How to say “Happy Easter” in a few languages:

Feliz Dia de Pascua (Spanish), Buona Pasqua (Italian), Joyeuses Pâques (French), Feliz Páscoa (Portugese), Shnor Havor Zadeeg poloreen (Armenian), 復活節快樂 (Chinese: traditional)

An Aluminum Library Postcard, Manitowoc, WI, 1905

March 18th, 2015

To my collection of unusual library postcards I have added an aluminum postcard that depicts the former Carnegie building of the Manitowoc (WI) Public Library. Manitowoc received a $25,000 Carnegie grant in 1902 and the new Carnegie building opened in 1904. It housed the public library until it was replaced in 1967, and unfortunately was razed after that. A brief history of the Manitowoc Public Library is located HERE. The postcard was mailed on Dec. 5, 1905 from Manitowoc to Sacramento, CA. In the first decade of the 20th century when postcards were in their heyday there were some pretty unusual postcards that made their way through the postal system. I've previously written about leather postcards and wooden postcards. There is an interesting aspect to this aluminum postcard. It doesn't have a stamp or a postmark cancellation. That is because when it was mailed it was enclosed in a clear outer envelope on which the stamp was placed and cancelled. There is a statement on the address side of the postcard which reads: "Not Mailable Except Under Cover". All of these unusual postcards were probably a huge headache for the mail clerks that had to deal with them.  

USF Women Making History

March 17th, 2015

“As a Nation, we must join our voices with the chorus of history and push forward with unyielding faith to forge a more equal society for all our daughters and granddaughters — one where a woman’s potential is limited only by the size of her dreams and the power of her imagination.” – President Obama, Women’s History Month Proclamation

With that speech President Obama inaugurated Women’s History Month, a month that highlights the historical contributions of women. In honor of Women’s History Month I wanted to celebrate notable women of the USF community, some who have made history at USF while others made history after they left. All have inspired. The following list is by no means exhaustive nor does it showcase the only accomplishments of these women; it simply features a few of the thousands of women who are inspiring the rest of us to create a more just and equal society.

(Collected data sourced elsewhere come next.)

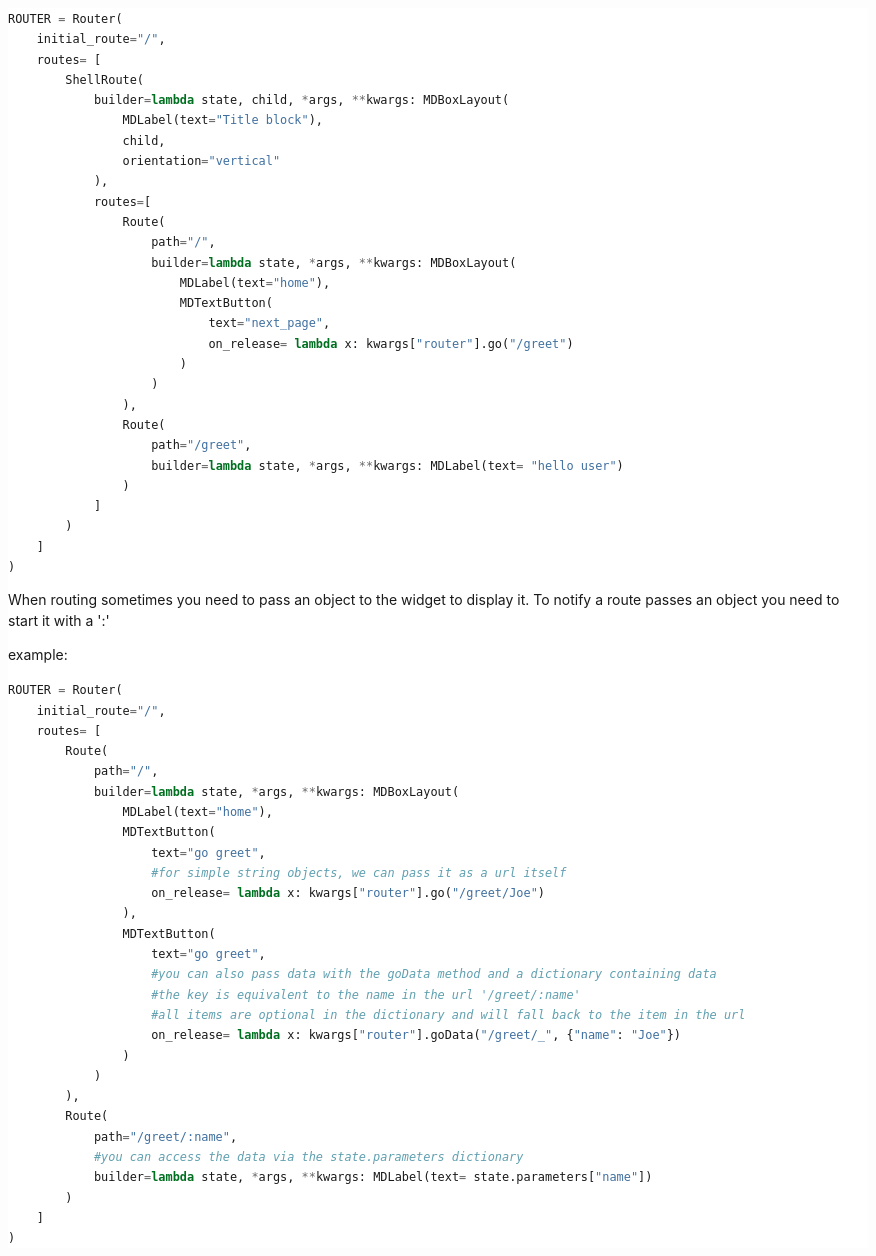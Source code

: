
 ```py
ROUTER = Router(
    initial_route="/",
    routes= [
        ShellRoute(
            builder=lambda state, child, *args, **kwargs: MDBoxLayout(
                MDLabel(text="Title block"),
                child,
                orientation="vertical"
            ),
            routes=[
                Route(
                    path="/",
                    builder=lambda state, *args, **kwargs: MDBoxLayout(
                        MDLabel(text="home"),
                        MDTextButton(
                            text="next_page",
                            on_release= lambda x: kwargs["router"].go("/greet")
                        )
                    )
                ),
                Route(
                    path="/greet",
                    builder=lambda state, *args, **kwargs: MDLabel(text= "hello user")
                )
            ]
        )
    ]
)
```

When routing sometimes you need to pass an object to the widget to display it. To notify a route passes an object you need to start it with a ':'

example:
```py
ROUTER = Router(
    initial_route="/",
    routes= [
        Route(
            path="/",
            builder=lambda state, *args, **kwargs: MDBoxLayout(
                MDLabel(text="home"),
                MDTextButton(
                    text="go greet",
                    #for simple string objects, we can pass it as a url itself
                    on_release= lambda x: kwargs["router"].go("/greet/Joe")
                ),
                MDTextButton(
                    text="go greet",
                    #you can also pass data with the goData method and a dictionary containing data
                    #the key is equivalent to the name in the url '/greet/:name'
                    #all items are optional in the dictionary and will fall back to the item in the url
                    on_release= lambda x: kwargs["router"].goData("/greet/_", {"name": "Joe"})
                )
            )
        ),
        Route(
            path="/greet/:name",
            #you can access the data via the state.parameters dictionary
            builder=lambda state, *args, **kwargs: MDLabel(text= state.parameters["name"])
        )
    ]
)
```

Anna Bretan, marathon record breaker

According to USF Magazine (Winter 2013) Anna Bretan ‘06 beat the all-time women’s record at the San Francisco Marathon in June 2013 with a 2:42:26 run.

From USF Magazine, Winter 2013.

Helen I. Byrne, early graduate

Helen I. Byrne ’31 studied Law at St. Ignatius College (USF’s former name). The Law program was one of the few that admitted women at the time. Byrne was one of the first women graduates from that program in 1931.

Helen Byrne '31, was one of the few women graduating from USF's night school

Helen Byrne graduation photo in the Ignatian, 1931. From Gleeson Library’s Digital Collections.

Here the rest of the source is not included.